When Airbus CEO Christian Streiff resigned this week after just three months on the job, he blamed the “current governance structure has insufficient delegation t lead Airbus through the crisis successfully.” That so-called governance structure is a consortium created in 1970 by technocrats in France, Germany, Britain, and Spain. Even Airbus’ parent company, EADS, is split by a Franco-German consortium structure of which DaimlerChrysler holds a leading 22% stake.
It remains to be seen whether Streiff is a power-hungry exec (as Airbus board members are painting him) or whether the company’s politically charged governance structure is really broken. (Although most market-watchers have fingered the latter as the likely culprit.) The issue raises the bigger question, can consortia really work?
Supply managers have been grappling with this conundrum for years, debating the pros and cons of buying consortiums or group purchasing organizations (GPOs). Julie Murphree, founder and former editor-in-chief at Supply and Demand Chain Executive magazine, reenergized the debate in a recent article in her former publication.
In the article, Julie takes the issue to Pierre Mitchell, Senior Research Fellow (whatever that means) at Hackett Group and AMR Research’s former go-to guy on supply management, SpendMatters Jason Busch, and yours truly.
My take: “GPOs have traditionally suffered from the same factors that have plagued enterprise procurement organizations: high transaction costs and poor compliance. Of course, with multiple, disparate, and often, competing constituents, GPOs have had this problem in spades.”
However, “advances in procurement automation and new On Demand application delivery models have helped mitigate these factors by providing the visibility and control requirement to effectively leverage spending, monitor execution, and measure and enforce compliance. On Demand has reduced the costs and implementation barriers to driving such visibility and control across multiple, disparate enterprises.” (Even Gartner in its somewhat reluctant endorsement of Software as a Service (SaaS) noted that On Demand solutions have found a stronghold within business process outsourcing (BPO) offerings.)

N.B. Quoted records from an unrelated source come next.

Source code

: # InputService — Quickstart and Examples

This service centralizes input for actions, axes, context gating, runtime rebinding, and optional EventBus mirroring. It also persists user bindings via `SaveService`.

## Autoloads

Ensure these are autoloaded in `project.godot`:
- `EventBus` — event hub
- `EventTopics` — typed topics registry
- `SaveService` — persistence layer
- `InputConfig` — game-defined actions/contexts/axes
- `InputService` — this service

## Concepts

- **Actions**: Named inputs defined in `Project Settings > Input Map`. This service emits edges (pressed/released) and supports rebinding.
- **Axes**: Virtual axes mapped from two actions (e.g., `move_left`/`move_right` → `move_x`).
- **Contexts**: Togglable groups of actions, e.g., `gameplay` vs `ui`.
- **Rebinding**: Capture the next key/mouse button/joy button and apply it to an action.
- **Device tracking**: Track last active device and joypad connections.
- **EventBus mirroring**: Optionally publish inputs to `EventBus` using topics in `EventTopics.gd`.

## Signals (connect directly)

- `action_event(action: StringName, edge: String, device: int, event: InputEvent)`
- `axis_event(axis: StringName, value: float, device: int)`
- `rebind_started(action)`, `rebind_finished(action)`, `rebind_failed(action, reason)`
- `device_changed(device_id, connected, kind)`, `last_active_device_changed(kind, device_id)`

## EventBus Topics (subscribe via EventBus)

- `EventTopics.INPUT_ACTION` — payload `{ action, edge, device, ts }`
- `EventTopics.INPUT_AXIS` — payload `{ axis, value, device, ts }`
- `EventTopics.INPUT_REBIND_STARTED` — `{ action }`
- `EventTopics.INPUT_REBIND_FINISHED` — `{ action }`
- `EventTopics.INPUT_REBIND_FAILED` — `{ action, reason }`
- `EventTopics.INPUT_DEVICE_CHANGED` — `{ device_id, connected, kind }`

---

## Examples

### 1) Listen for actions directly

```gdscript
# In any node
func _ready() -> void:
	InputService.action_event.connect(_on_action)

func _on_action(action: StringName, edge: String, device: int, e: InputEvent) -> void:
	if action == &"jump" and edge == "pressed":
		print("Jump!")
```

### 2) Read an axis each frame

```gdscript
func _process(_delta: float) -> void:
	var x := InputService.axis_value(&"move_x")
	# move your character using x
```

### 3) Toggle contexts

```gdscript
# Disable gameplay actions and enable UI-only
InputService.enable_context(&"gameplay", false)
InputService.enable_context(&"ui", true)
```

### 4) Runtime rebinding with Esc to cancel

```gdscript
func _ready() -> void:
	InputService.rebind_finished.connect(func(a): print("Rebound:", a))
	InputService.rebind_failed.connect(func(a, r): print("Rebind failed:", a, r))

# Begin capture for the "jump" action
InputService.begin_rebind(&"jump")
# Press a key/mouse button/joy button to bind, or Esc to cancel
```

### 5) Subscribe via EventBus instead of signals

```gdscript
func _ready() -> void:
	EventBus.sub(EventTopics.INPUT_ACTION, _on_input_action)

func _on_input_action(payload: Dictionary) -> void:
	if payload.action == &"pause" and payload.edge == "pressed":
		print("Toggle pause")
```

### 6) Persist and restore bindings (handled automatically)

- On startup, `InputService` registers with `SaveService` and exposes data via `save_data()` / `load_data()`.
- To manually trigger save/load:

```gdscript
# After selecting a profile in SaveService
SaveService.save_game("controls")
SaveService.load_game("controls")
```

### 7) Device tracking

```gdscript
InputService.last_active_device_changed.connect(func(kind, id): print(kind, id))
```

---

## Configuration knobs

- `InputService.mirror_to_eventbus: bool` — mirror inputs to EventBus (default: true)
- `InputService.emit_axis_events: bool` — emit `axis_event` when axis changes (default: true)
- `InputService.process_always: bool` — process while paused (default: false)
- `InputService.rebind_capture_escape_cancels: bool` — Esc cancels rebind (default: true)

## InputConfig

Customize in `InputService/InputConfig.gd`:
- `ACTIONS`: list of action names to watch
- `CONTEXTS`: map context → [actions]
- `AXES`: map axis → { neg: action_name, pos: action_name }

In the article, Jason aptly points out that GPOs have been most widely used within the healthcare sector, where spend attributes – from syringes and IVs to defibrillators – are common across hospitals. With ever-increasing pressures to curtail costs without degrading service levels, healthcare GPOs are leveraging technologies – from sourcing automation to contract lifecycle solutions – to increase spend leverage, streamline contracting cycles, and improve visibility and compliance.
I am working with one the nation’s largest contracting services provider (read: GPO) that is automating its sourcing, contracting, and supplier management processes to improve spend leverage and compliance across thousands of hospitals and affiliates. The GPO is also using optimization to satisfy unique requirements, inventory management, and allocation strategies across constituents. The GPO says the use of automation has more than halved its contracting cycles and has improved its ability to monitor, report, and encourage compliance across its members.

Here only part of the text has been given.